[Stored records]
* * * *

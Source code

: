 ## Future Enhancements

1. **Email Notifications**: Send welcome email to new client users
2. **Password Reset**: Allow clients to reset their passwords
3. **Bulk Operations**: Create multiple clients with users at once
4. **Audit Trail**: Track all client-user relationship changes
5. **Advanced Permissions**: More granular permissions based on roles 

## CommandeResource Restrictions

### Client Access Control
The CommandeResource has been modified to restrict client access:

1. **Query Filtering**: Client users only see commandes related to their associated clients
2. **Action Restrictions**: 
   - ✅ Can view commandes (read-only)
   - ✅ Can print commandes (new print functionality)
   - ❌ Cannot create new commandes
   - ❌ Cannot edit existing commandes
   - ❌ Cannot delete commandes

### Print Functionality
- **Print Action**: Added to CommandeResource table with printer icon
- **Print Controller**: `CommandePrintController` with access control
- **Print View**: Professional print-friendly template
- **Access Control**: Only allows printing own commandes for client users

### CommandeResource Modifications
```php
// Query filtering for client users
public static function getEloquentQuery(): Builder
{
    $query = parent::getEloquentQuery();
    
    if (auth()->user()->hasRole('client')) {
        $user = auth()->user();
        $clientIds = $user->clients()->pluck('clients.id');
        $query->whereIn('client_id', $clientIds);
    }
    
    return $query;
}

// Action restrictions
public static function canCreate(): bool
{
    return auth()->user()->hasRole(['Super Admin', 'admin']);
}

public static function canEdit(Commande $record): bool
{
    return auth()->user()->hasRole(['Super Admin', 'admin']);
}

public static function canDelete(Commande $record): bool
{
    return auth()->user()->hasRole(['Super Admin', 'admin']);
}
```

* * * *

### [Task to carry out]
Both the first line of the data above and the line with "## CommandeResource Restrictions" must be included; please return exactly those lines and the ones between them.

### [Reply]
Source code

: ## Future Enhancements

1. **Email Notifications**: Send welcome email to new client users
2. **Password Reset**: Allow clients to reset their passwords
3. **Bulk Operations**: Create multiple clients with users at once
4. **Audit Trail**: Track all client-user relationship changes
5. **Advanced Permissions**: More granular permissions based on roles 

## CommandeResource Restrictions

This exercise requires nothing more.